Required action: Look for the line containing "docker container inspect" in the entries below, then print that line and all that follow it exactly.

Provided records:
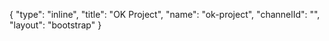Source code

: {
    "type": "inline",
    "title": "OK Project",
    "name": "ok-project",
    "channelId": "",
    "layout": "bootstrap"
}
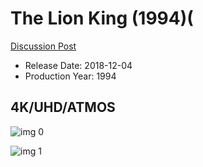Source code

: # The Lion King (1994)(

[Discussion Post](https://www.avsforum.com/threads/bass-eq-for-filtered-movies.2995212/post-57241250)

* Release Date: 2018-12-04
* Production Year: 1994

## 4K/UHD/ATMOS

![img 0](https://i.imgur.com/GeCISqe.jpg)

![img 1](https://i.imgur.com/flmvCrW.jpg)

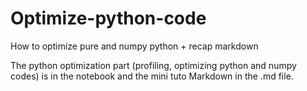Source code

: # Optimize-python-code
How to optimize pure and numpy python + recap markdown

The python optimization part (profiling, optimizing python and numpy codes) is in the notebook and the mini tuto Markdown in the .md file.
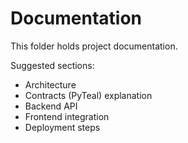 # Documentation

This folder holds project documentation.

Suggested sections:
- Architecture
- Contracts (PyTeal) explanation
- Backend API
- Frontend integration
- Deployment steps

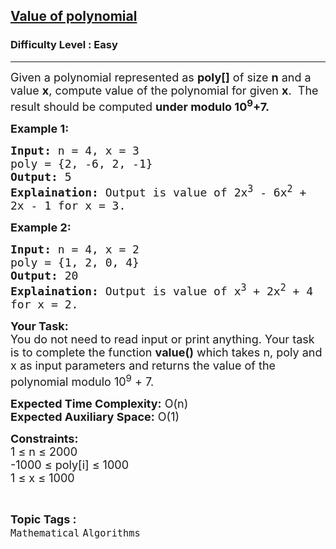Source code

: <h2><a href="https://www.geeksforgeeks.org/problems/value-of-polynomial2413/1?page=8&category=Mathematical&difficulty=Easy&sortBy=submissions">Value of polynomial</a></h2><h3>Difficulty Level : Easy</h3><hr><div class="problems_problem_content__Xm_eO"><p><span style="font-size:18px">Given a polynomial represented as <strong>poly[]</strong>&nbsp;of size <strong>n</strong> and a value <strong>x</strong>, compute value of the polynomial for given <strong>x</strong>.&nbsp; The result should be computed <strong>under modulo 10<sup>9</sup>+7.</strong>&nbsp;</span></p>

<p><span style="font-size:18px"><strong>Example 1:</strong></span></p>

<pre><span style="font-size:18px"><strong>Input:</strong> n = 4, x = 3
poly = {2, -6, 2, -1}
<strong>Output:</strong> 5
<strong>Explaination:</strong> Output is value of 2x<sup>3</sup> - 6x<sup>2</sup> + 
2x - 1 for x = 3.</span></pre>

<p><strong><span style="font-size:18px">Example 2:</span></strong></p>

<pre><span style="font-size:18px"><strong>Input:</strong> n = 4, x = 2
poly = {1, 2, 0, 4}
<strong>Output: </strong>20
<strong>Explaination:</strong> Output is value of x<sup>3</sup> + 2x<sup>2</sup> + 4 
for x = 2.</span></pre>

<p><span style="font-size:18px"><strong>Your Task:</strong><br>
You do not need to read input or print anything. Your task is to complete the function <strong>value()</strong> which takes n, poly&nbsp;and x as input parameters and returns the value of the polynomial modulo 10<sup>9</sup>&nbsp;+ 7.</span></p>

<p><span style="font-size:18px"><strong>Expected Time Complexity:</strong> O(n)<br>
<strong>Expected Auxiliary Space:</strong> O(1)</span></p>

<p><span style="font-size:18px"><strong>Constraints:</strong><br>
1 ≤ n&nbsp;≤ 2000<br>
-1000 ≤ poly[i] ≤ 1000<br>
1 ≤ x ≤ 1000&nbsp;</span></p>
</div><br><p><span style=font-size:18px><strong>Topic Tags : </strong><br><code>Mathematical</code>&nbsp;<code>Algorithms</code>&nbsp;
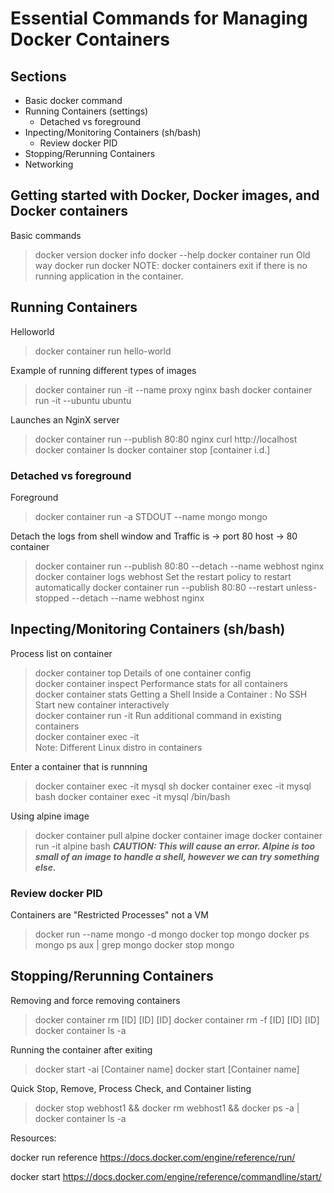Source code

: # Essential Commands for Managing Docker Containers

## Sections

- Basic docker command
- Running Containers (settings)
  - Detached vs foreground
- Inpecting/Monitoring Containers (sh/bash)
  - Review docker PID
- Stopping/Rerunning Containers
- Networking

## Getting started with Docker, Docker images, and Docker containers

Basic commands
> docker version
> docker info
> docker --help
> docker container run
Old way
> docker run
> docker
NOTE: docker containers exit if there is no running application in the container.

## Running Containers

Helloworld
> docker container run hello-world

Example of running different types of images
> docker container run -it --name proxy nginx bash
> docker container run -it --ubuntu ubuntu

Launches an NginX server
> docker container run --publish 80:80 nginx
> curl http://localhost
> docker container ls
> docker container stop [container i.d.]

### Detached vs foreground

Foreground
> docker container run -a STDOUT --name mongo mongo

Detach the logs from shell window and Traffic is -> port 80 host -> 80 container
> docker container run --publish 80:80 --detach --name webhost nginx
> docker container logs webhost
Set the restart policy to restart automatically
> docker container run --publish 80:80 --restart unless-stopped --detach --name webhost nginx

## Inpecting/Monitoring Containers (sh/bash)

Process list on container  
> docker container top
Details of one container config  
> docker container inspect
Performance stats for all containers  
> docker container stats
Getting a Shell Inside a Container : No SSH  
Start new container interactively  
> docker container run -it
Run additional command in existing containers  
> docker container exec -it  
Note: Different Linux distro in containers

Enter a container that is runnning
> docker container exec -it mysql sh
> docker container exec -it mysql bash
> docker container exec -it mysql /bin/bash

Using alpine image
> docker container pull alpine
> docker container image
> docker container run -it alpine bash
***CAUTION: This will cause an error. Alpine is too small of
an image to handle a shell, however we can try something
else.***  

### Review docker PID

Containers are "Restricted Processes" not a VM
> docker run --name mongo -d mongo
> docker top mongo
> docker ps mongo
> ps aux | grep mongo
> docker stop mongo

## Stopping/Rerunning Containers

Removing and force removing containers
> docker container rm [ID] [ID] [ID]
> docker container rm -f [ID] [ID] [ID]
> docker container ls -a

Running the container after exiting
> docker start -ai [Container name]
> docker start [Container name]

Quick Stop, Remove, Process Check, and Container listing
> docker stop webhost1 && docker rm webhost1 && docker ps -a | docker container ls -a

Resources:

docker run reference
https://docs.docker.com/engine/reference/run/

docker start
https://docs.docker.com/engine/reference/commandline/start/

Output for this exercise:
> docker container inspect
Performance stats for all containers  
> docker container stats
Getting a Shell Inside a Container : No SSH  
Start new container interactively  
> docker container run -it
Run additional command in existing containers  
> docker container exec -it  
Note: Different Linux distro in containers

Enter a container that is runnning
> docker container exec -it mysql sh
> docker container exec -it mysql bash
> docker container exec -it mysql /bin/bash

Using alpine image
> docker container pull alpine
> docker container image
> docker container run -it alpine bash
***CAUTION: This will cause an error. Alpine is too small of
an image to handle a shell, however we can try something
else.***  

### Review docker PID

Containers are "Restricted Processes" not a VM
> docker run --name mongo -d mongo
> docker top mongo
> docker ps mongo
> ps aux | grep mongo
> docker stop mongo

## Stopping/Rerunning Containers

Removing and force removing containers
> docker container rm [ID] [ID] [ID]
> docker container rm -f [ID] [ID] [ID]
> docker container ls -a

Running the container after exiting
> docker start -ai [Container name]
> docker start [Container name]

Quick Stop, Remove, Process Check, and Container listing
> docker stop webhost1 && docker rm webhost1 && docker ps -a | docker container ls -a

Resources:

docker run reference
https://docs.docker.com/engine/reference/run/

docker start
https://docs.docker.com/engine/reference/commandline/start/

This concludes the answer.